Saldo de R$ 1,95 milhão foi apresentado ao Conselho do Idoso; edital de 2026 para financiar projetos já foi aprovado após revisão
Uberaba tem R$ 1.954.046,74 de saldo no fundo municipal destinado ao financiamento de projetos e ações voltados à população idosa. O valor foi apresentado durante reunião do Conselho Municipal dos Direitos do Idoso (CMDI) e consta em ata publicada na última edição do Porta-Voz.
O recurso integra o Fundo Municipal de Apoio à Política do Idoso (Fumapi), abastecido por diferentes fontes, entre elas destinações feitas por contribuintes no Imposto de Renda. O dinheiro é aplicado conforme as diretrizes da política municipal para a pessoa idosa e pode financiar projetos desenvolvidos por entidades e ações previstas pelo próprio Conselho.

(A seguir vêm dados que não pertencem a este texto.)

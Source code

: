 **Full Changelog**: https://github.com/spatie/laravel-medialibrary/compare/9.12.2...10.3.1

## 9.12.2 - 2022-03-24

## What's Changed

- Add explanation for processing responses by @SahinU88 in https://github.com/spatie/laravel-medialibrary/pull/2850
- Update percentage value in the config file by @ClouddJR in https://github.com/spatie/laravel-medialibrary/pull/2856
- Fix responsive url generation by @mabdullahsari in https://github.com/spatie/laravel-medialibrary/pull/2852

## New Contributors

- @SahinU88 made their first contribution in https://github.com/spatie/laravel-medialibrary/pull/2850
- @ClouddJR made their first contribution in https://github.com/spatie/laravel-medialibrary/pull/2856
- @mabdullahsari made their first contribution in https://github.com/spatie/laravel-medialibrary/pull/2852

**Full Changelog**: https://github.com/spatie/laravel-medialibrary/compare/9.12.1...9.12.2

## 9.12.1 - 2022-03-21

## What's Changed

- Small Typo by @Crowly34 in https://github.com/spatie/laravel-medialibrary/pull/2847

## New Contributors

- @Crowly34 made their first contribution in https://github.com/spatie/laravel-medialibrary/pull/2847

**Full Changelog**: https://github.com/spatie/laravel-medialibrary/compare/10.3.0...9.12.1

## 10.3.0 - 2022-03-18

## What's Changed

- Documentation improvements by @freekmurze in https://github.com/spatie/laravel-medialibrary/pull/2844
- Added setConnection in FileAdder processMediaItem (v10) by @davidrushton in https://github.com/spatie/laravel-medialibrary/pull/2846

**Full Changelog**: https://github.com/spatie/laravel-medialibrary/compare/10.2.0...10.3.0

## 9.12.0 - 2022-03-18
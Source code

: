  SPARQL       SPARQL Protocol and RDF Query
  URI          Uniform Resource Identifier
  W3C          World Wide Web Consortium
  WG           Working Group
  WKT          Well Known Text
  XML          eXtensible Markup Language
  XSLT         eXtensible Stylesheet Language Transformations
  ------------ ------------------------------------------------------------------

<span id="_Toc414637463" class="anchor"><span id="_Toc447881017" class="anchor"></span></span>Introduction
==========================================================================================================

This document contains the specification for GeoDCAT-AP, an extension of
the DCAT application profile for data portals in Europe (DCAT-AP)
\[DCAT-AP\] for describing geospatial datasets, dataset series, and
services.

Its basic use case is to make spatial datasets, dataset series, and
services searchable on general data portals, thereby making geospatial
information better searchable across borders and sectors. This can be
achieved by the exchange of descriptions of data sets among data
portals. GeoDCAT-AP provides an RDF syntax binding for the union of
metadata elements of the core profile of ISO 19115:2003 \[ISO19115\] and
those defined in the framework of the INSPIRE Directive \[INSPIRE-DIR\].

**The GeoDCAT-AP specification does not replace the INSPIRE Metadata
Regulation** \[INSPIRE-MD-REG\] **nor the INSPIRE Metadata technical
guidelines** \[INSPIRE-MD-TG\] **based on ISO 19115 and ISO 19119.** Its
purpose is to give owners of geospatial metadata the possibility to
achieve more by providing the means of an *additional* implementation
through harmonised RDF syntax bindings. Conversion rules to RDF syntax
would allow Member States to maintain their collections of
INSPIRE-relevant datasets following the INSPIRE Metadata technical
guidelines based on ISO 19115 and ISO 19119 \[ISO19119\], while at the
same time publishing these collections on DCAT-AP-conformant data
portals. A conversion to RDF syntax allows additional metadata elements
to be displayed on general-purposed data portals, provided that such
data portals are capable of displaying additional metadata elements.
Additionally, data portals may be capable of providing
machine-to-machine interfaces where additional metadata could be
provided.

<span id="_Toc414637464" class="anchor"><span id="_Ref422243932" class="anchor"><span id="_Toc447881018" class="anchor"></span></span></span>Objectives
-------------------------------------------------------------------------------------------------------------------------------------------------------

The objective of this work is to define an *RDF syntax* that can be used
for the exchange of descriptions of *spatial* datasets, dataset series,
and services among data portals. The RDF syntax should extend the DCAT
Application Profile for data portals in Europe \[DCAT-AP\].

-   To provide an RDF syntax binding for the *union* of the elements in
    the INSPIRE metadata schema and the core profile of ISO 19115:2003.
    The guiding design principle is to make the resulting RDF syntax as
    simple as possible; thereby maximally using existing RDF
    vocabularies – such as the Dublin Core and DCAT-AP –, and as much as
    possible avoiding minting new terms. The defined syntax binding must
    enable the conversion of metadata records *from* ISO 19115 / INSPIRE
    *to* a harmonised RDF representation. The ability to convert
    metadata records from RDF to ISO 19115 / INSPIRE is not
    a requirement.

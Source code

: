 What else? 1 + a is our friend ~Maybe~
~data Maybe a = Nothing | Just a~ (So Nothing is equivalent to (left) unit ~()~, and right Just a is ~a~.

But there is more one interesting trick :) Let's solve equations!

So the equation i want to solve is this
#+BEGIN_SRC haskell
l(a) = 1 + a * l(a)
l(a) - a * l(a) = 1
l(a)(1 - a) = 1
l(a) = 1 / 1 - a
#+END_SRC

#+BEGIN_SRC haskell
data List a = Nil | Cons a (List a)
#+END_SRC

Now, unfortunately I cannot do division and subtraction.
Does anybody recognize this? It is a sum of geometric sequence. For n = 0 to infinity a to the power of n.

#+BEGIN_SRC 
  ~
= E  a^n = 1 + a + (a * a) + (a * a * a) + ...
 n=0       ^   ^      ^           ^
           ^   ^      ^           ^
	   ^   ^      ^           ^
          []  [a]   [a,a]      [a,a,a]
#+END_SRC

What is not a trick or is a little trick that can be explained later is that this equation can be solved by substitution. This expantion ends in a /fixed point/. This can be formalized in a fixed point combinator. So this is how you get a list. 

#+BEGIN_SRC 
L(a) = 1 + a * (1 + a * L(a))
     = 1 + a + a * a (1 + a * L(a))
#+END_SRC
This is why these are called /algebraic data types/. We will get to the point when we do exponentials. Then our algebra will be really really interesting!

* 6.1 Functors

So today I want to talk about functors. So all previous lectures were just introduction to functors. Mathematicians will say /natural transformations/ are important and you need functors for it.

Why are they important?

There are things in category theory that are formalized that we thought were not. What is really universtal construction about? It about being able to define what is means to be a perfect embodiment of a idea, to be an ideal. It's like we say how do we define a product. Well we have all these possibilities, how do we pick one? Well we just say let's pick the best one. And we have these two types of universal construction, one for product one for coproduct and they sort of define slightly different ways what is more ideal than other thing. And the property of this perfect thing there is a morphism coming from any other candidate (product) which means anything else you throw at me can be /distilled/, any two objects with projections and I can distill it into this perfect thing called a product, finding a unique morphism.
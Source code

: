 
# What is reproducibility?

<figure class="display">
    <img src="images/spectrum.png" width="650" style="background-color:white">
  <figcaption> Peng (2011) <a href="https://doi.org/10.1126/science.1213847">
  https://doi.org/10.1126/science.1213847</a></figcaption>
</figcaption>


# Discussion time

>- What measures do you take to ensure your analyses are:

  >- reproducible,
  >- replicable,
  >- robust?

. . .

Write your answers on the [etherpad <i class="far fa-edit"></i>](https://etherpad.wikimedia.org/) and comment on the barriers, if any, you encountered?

O saldo de quase R$ 2 milhões aparece justamente no momento em que o Conselho prepara uma nova rodada de financiamento de projetos. A publicação do edital de 2026 estava inicialmente prevista para 7 de julho, mas o cronograma precisou ser alterado depois que o setor jurídico da Secretaria de Desenvolvimento Social (Seds) e o Núcleo de Planejamento Estratégico determinaram a inclusão de novos parâmetros no documento.
A versão revisada foi levada a uma reunião extraordinária em 27 de julho e aprovada por unanimidade. A ata informa que um dos eixos temáticos inicialmente previstos foi retirado e registra a formação do grupo de conselheiros que participará da avaliação dos planos de trabalho apresentados pelas entidades interessadas.
O edital faz parte de uma programação mais ampla para utilização dos recursos destinados à política do idoso. O Plano de Ação 2025-2027 do CMDI prevê pouco mais de R$ 4 milhões em investimentos ao longo do biênio, incluindo financiamento de projetos, qualificação da rede de atendimento, capacitação de profissionais e ações de informação e transparência. O planejamento também prevê diagnóstico da população com mais de 60 anos e ampliação da arrecadação do fundo.
Regra para recursos de idosos acolhidos segue em análise
Em outra frente discutida pelo Conselho, permanece pendente a regulamentação financeira envolvendo pessoas idosas acolhidas em Instituições de Longa Permanência para Idosos (ILPIs) e Casas Lar.
A proposta é identificada nas atas como resolução dos “70/30%”. O Ministério Público encaminhou sugestões de ajustes ao texto e concedeu prazo para que o Conselho analisasse as recomendações e apresentasse manifestação.
Na reunião extraordinária de 27 de julho, a votação da resolução foi retirada da pauta porque as adequações solicitadas pelo MP ainda precisavam ser incorporadas. O documento publicado não detalha quais alterações foram pedidas nem apresenta o conteúdo integral da regra financeira em discussão.